Его наружность не представляла ничего замечательного. Входная дверь с несколькими ступенями, с каждой стороны которой находилось окошечко с каменным выступом, на который можно было сесть. Составляя угол набережной, дом мясника был единственным на этом обширном мосту, который был отделен от других домов расстоянием в несколько футов, на котором находился парапет.

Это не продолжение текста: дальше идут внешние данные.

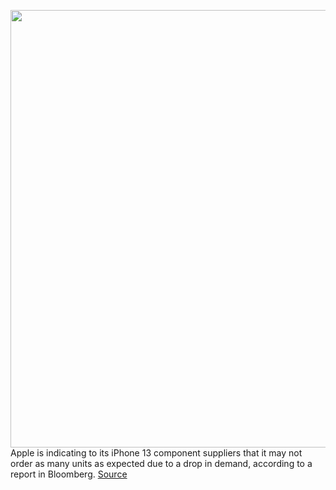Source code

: <img src='https://cdn.vox-cdn.com/thumbor/KsnL-D4sbqzcBDipfb_jDS5Gxeo=/0x0:2002x1335/1200x800/filters:focal(821x579:1141x899)/cdn.vox-cdn.com/uploads/chorus_image/image/70218008/vpavic_210916_4760_0240.0.jpg' width='700px' /><br/>
Apple is indicating to its iPhone 13 component suppliers that it may not order as many units as expected due to a drop in demand, according to a report in Bloomberg.
<a href='https://www.theverge.com/2021/12/1/22813347/apple-iphone-demand-suppliers-chip-shortage-report'> Source <a/>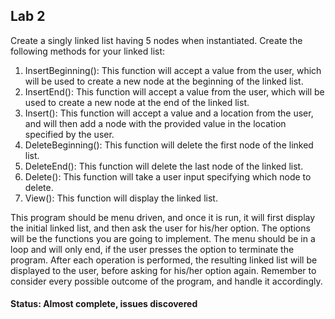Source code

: ## Lab 2
Create a singly linked list having 5 nodes when instantiated. Create the following methods for your linked list:
1.	InsertBeginning(): This function will accept a value from the user, which will be used to create a new node at the beginning of the linked list.
2.	InsertEnd(): This function will accept a value from the user, which will be used to create a new node at the end of the linked list.
3.	Insert(): This function will accept a value and a location from the user, and will then add a node with the provided value in the location specified by the user.
4.	DeleteBeginning(): This function will delete the first node of the linked list.
5.	DeleteEnd(): This function will delete the last node of the linked list.
6.	Delete(): This function will take a user input specifying which node to delete.
7.	View(): This function will display the linked list.

This program should be menu driven, and once it is run, it will first display the initial linked list, and then ask the user for his/her option. The options will be the functions you are going to implement. The menu should be in a loop and will only end, if the user presses the option to terminate the program. After each operation is performed, the resulting linked list will be displayed to the user, before asking for his/her option again. Remember to consider every possible outcome of the program, and handle it accordingly.

#### Status: Almost complete, issues discovered
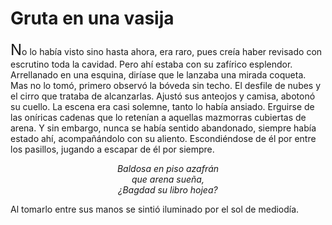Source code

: # Gruta en una vasija

<font size="+2">N</font>o
lo había visto sino hasta ahora, era raro, pues creía haber revisado con
escrutino toda la cavidad. Pero ahí estaba con su zafírico esplendor.
Arrellanado en una esquina, diríase que le lanzaba una mirada coqueta. Mas no
lo tomó, primero observó la bóveda sin techo. El desfile de nubes y el cirro
que trataba de alcanzarlas. Ajustó sus anteojos y camisa, abotonó su cuello. La
escena era casi solemne, tanto lo había ansiado. Erguirse de las oníricas
cadenas que lo retenían a aquellas mazmorras cubiertas de arena. Y sin embargo,
nunca se había sentido abandonado, siempre había estado ahí, acompañándolo con
su aliento. Escondiéndose de él por entre los pasillos, jugando a escapar de él
por siempre.

<center><p><em>
    Baldosa en piso azafrán<br/>
        que arena sueña, <br/>
    ¿Bagdad su libro hojea?
</em></p></center>

Al tomarlo entre sus manos se sintió iluminado por el sol de mediodía.
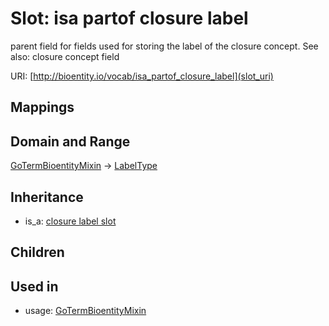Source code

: # Slot: isa partof closure label


parent field for fields used for storing the label of the closure concept. See also: closure concept field

URI: [http://bioentity.io/vocab/isa_partof_closure_label](slot_uri)
## Mappings

## Domain and Range

[GoTermBioentityMixin](GoTermBioentityMixin.md) -> [LabelType](LabelType.md)
## Inheritance

 *  is_a: [closure label slot](closure_label_slot.md)
## Children

## Used in

 *  usage: [GoTermBioentityMixin](GoTermBioentityMixin.md)
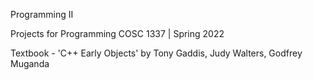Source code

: Programming II

Projects for Programming COSC 1337 | Spring 2022

Textbook - 'C++ Early Objects' by Tony Gaddis, Judy Walters, Godfrey Muganda

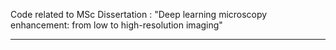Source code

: Code related to MSc Dissertation : "Deep learning microscopy enhancement: from low to high-resolution imaging"

----
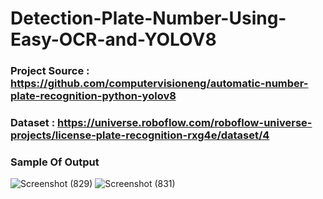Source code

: # Detection-Plate-Number-Using-Easy-OCR-and-YOLOV8

### Project Source : https://github.com/computervisioneng/automatic-number-plate-recognition-python-yolov8
### Dataset : https://universe.roboflow.com/roboflow-universe-projects/license-plate-recognition-rxg4e/dataset/4

### Sample Of Output
![Screenshot (829)](https://github.com/Biane3006/Detection-Plate-Number-Using-Easy-OCR-and-YOLOV8/assets/97173485/d26da37a-900a-4204-bf45-a2288260da23)
![Screenshot (831)](https://github.com/Biane3006/Detection-Plate-Number-Using-Easy-OCR-and-YOLOV8/assets/97173485/2ded89dd-d1b1-47d2-b6a9-2fcdbc8f0e6c)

В Париже Моревеля считали ружейным мастером, хотя у него не было мастерской. Все думали, что он снабжает короля Карла IX мушкетами, которые он выписывал из провинции для армии. Мнение это распространилось потому, что у Моревеля часто бывал де Кос-Сен, начальник королевских пищальников, и кроме того, его часто встречали с Габастоном, начальником дозорных. Сверх того, Моревель открыто посещал швейцарцев, алебардщиков и французских гвардейцев.
Моревель сидел у стола и заряжал мушкет. Вдруг вдали раздался звук колокола. Моревель вздрогнул и прислушался.
Раздался странный звук, похожий на крик совы. Это был сигнал, что гугенот приближается…
Моревель, схватив мушкет подошел к окошечку в углу стены, тихо отворил раму и быстро выглянул на улицу. Он клал уже на плечо свой мушкет, когда кто-то дотронулся до его руки.
– Когда стреляют в королевскую дичь, Моревель, тогда по крайней мере запирают дверь, – сказала женщина, прихода которой Моревель не приметил.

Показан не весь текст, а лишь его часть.